‘Yes, and a loaf of bread.’

‘Oh yes! and a little warm clothing for the wife and child in the corner. That’s a bright little fellow,’ said he, pointing to Joe; ‘is that your eldest?’

‘No, sir, he ain’t one of ours,’ said the woman. ‘We keep him out of charity. His mother is dead.’

‘Dear me!’ said the Vicar; ‘who would have thought it? What true benevolence! How it does shame us who are better off! How beautiful it is to see the poor so ready to help one another!’

‘Ah! it is little we can do, but we allus tries to do our duty,’ said Carroty Bill, with the look of a saint and the courage of a martyr, while the forlorn woman seemed the picture of resignation and despair.

‘I am sure we might leave a little money here as well,’ said the Vicar.
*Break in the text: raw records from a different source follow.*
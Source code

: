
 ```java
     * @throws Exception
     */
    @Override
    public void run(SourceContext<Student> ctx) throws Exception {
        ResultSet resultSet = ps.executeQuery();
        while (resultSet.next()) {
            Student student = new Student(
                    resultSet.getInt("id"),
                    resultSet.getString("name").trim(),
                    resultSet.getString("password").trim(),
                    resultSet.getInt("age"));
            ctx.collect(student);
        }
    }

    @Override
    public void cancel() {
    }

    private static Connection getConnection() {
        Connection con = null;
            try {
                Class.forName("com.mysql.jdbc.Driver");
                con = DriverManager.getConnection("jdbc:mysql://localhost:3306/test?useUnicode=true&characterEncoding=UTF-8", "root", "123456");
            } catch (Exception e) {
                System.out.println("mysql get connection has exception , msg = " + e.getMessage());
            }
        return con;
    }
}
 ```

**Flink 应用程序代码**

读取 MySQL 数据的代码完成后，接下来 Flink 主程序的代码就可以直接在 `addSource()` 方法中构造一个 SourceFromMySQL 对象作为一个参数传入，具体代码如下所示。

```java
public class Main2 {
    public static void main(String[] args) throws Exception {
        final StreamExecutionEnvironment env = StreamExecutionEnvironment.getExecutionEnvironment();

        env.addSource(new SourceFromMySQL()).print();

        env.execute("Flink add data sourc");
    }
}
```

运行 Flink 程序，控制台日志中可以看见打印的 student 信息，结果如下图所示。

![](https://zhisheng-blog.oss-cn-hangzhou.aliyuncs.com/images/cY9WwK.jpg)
‘Oh, certainly,’ said both the curates who declared they had never seen more unmitigated poverty anywhere.

And then they went off.

And thus relieved with a little ready cash and food, and cheered with the prospect of blankets and coals and clothes, for which tickets had been left, Carroty Bill was enabled at leisure to rejoice over the effects of his artful dodge, which was told to a crowd of applauding vagabonds, as rascally as himself; while the landlord of the public, already referred to, could not find too much to say on behalf of that Christian charity by which he expected to benefit more than anyone else in that dingy and poverty-stricken locality. The Vicar was quite justified so far as appearances went. It was an unhealthy habitation which he visited, and all the inmates looked sad and ill.

As the Vicar left the apartment of Carroty Bill he knocked at the next door, inhabited by a hard-working shoemaker of freethought tendencies, who hated him and all his ways. The Vicar beat a hasty retreat, as he knew the sharpness of the shoemaker’s tongue.